**TASK BRIEF**. Word for word, copy the records and drop the pictures.
######
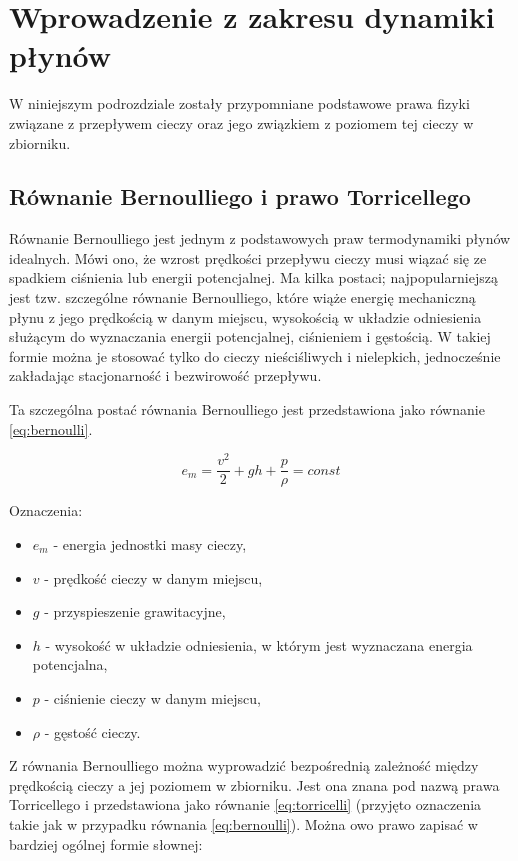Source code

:\section{Wprowadzenie z zakresu dynamiki płynów}
\label{sec:plyny}

W niniejszym podrozdziale zostały przypomniane podstawowe prawa fizyki związane z przepływem cieczy oraz jego związkiem z poziomem tej cieczy w zbiorniku.

\subsection{Równanie Bernoulliego i prawo Torricellego}
\label{sub:plyny-torr}

Równanie Bernoulliego jest jednym z podstawowych praw termodynamiki płynów idealnych. Mówi ono, że wzrost prędkości przepływu cieczy musi wiązać się ze spadkiem ciśnienia lub energii potencjalnej.
Ma kilka postaci; najpopularniejszą jest tzw. szczególne równanie Bernoulliego, które wiąże energię mechaniczną płynu z jego prędkością w danym miejscu, wysokością w układzie odniesienia służącym do wyznaczania energii potencjalnej, ciśnieniem i gęstością.
W takiej formie można je stosować tylko do cieczy nieściśliwych i nielepkich, jednocześnie zakładając stacjonarność i bezwirowość przepływu.

Ta szczególna postać równania Bernoulliego jest przedstawiona jako równanie \ref{eq:bernoulli}.

\begin{equation}\label{eq:bernoulli}
e_{m} = \frac{v^2}{2} + gh + \frac{p}{\rho} = const
\end{equation}

Oznaczenia:
\begin{itemize}
	\item $e_{m}$ - energia jednostki masy cieczy,
	\item $v$ - prędkość cieczy w danym miejscu,
	\item $g$ - przyspieszenie grawitacyjne,
	\item $h$ - wysokość w układzie odniesienia, w którym jest wyznaczana energia potencjalna,
	\item $p$ - ciśnienie cieczy w danym miejscu,
	\item $\rho$ - gęstość cieczy.
\end{itemize}

Z równania Bernoulliego można wyprowadzić bezpośrednią zależność między prędkością cieczy a jej poziomem w zbiorniku. Jest ona znana pod nazwą prawa Torricellego i przedstawiona jako równanie \ref{eq:torricelli} (przyjęto oznaczenia takie jak w przypadku równania \ref{eq:bernoulli}).
Można owo prawo zapisać w bardziej ogólnej formie słownej:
######
**REPLY**.
Source code

:\section{Wprowadzenie z zakresu dynamiki płynów}
\label{sec:plyny}

W niniejszym podrozdziale zostały przypomniane podstawowe prawa fizyki związane z przepływem cieczy oraz jego związkiem z poziomem tej cieczy w zbiorniku.

\subsection{Równanie Bernoulliego i prawo Torricellego}
\label{sub:plyny-torr}

Równanie Bernoulliego jest jednym z podstawowych praw termodynamiki płynów idealnych. Mówi ono, że wzrost prędkości przepływu cieczy musi wiązać się ze spadkiem ciśnienia lub energii potencjalnej.
Ma kilka postaci; najpopularniejszą jest tzw. szczególne równanie Bernoulliego, które wiąże energię mechaniczną płynu z jego prędkością w danym miejscu, wysokością w układzie odniesienia służącym do wyznaczania energii potencjalnej, ciśnieniem i gęstością.
W takiej formie można je stosować tylko do cieczy nieściśliwych i nielepkich, jednocześnie zakładając stacjonarność i bezwirowość przepływu.

Ta szczególna postać równania Bernoulliego jest przedstawiona jako równanie \ref{eq:bernoulli}.

\begin{equation}\label{eq:bernoulli}
e_{m} = \frac{v^2}{2} + gh + \frac{p}{\rho} = const
\end{equation}

Oznaczenia:
\begin{itemize}
	\item $e_{m}$ - energia jednostki masy cieczy,
	\item $v$ - prędkość cieczy w danym miejscu,
	\item $g$ - przyspieszenie grawitacyjne,
	\item $h$ - wysokość w układzie odniesienia, w którym jest wyznaczana energia potencjalna,
	\item $p$ - ciśnienie cieczy w danym miejscu,
	\item $\rho$ - gęstość cieczy.
\end{itemize}

Z równania Bernoulliego można wyprowadzić bezpośrednią zależność między prędkością cieczy a jej poziomem w zbiorniku. Jest ona znana pod nazwą prawa Torricellego i przedstawiona jako równanie \ref{eq:torricelli} (przyjęto oznaczenia takie jak w przypadku równania \ref{eq:bernoulli}).
Można owo prawo zapisać w bardziej ogólnej formie słownej:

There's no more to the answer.